Algorithms to Generate K-Combinations | Baeldung on Computer Science

1. Introduction

In this tutorial, we’ll learn about different algorithms to generate all ${k}$ -element subsets of a set containing ${n}$ elements. This problem is referred to as $k$ -combinations.

The mathematical solution to find the number of $k$ -combinations is straightforward. It’s equal to the binomial coefficient:

$\binom{n}{k} = \frac{n!}{k! (n-k)!}= \frac{n \times (n-1) \times ... \times (n - k + 1)}{k \times (k-1) \times ... \times 1}$

For example, let’s assume we have a set containing 6 elements, and we want to generate 3-element subsets. In this case, there are 6 ways that we can choose the first element.
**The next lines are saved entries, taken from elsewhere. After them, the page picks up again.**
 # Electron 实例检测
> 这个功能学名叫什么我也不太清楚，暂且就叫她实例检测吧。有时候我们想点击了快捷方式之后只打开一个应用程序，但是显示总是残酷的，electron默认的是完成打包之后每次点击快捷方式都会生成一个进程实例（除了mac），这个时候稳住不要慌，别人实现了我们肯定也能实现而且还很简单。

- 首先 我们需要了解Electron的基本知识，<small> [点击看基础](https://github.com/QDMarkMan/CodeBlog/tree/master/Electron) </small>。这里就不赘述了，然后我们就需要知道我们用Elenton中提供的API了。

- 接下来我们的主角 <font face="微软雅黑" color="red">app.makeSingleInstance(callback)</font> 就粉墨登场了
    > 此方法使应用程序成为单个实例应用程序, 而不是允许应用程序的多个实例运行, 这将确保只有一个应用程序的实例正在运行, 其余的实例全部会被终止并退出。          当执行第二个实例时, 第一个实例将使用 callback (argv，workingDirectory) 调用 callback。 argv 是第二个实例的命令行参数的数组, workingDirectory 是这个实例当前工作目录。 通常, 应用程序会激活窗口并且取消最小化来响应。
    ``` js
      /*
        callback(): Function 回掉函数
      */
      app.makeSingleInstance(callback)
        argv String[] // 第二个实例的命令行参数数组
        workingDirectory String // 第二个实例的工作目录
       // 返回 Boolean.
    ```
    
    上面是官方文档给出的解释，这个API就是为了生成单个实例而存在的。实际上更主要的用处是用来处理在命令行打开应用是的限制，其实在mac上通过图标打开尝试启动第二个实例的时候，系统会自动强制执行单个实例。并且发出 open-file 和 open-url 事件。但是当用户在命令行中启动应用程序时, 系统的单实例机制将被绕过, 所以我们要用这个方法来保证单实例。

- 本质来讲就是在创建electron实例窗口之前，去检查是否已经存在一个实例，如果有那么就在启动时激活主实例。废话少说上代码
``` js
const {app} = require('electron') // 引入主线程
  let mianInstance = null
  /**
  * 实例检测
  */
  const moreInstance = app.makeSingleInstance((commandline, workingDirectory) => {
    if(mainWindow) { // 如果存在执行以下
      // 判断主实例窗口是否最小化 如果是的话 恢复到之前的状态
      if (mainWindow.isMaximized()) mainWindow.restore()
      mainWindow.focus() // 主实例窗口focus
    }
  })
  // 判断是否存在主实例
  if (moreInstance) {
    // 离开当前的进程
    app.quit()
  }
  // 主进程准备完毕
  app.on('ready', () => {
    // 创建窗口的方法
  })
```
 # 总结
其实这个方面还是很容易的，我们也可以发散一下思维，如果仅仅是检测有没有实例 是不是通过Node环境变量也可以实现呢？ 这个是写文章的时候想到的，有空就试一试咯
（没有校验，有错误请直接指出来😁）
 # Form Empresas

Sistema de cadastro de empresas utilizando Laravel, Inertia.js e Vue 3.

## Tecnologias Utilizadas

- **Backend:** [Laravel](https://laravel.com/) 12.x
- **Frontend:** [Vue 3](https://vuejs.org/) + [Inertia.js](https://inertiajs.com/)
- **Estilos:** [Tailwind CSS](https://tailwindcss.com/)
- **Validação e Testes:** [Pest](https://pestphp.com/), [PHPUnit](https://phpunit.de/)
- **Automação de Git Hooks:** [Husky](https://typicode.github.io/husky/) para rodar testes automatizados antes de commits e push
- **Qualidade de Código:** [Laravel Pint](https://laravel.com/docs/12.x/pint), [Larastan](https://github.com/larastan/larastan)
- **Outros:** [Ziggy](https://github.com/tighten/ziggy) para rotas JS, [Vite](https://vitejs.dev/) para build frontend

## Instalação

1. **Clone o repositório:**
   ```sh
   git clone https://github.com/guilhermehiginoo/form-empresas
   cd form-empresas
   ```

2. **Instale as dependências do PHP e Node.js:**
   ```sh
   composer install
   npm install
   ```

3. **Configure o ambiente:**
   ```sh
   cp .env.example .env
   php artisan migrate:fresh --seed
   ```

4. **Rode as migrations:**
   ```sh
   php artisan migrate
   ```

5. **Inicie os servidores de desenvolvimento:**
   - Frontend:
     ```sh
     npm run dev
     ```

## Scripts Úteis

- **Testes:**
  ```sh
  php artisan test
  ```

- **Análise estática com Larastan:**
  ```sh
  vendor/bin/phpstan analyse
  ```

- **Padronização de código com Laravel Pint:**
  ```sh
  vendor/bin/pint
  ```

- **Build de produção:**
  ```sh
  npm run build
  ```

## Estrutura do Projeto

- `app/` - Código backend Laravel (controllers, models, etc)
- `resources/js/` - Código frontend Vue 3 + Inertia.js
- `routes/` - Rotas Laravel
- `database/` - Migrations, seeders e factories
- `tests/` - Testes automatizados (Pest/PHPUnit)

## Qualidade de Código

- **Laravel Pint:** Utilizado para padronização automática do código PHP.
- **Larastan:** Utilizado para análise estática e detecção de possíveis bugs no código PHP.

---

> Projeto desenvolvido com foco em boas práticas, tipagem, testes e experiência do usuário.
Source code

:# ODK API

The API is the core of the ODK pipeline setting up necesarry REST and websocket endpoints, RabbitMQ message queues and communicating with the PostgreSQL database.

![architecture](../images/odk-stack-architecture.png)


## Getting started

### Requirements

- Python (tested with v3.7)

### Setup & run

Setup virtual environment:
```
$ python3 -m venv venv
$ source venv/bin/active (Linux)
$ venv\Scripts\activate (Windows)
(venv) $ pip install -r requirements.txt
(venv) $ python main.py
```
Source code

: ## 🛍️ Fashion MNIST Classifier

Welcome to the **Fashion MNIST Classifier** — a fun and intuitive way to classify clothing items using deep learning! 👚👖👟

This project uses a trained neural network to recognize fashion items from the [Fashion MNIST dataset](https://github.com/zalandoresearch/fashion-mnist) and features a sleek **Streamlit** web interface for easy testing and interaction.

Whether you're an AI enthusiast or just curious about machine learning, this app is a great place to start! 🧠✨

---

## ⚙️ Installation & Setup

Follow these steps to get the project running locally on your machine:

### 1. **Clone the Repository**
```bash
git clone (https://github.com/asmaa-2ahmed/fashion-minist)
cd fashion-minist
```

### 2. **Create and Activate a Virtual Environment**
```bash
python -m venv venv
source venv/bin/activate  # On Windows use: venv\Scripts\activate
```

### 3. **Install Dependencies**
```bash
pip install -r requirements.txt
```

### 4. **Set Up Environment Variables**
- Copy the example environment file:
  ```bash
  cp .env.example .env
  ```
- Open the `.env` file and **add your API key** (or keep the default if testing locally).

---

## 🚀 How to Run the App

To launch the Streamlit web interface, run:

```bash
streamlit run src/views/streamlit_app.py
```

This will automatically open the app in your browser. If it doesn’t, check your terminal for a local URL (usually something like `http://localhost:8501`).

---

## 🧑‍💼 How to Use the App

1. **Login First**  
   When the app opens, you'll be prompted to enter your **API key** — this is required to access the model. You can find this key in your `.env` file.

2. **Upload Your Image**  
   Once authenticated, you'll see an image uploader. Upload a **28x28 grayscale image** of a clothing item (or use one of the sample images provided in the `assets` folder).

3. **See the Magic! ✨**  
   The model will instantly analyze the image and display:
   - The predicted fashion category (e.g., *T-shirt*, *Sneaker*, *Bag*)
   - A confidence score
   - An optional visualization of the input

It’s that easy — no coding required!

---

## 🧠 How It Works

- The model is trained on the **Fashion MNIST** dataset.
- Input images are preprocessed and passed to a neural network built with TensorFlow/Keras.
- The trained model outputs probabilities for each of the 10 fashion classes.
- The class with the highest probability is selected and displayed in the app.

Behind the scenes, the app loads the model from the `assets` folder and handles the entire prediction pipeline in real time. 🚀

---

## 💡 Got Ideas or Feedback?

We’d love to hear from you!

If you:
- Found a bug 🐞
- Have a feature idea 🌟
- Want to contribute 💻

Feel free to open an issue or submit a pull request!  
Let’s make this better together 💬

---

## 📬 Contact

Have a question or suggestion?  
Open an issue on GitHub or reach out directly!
Then, we choose the second element from the remaining 5. Finally, we choose the third and last element of the subset from the remaining 4. The number of choices we’ve had so far is exactly $\frac{n!}{(n-k)!}$ .

Since the ordering of our choices doesn’t matter as we’re constructing a subset, we need to divide by $k!$ . Hence we reach the same formula: $\frac{n!}{k! (n-k)!}$

However, generating all such subsets and enumerating them is more complicated than merely counting them. Let’s have a look at different algorithms that create the subsets in different ways in the following sections.

The algorithms we’ll review in the following sections were initially compiled in “The Art of Computer Programming” by computer scientist Donald Knuth.

2. Lexicographic Generation

Lexicographic order is an intuitive and convenient way to generate $\textbf{k}$ -combinations.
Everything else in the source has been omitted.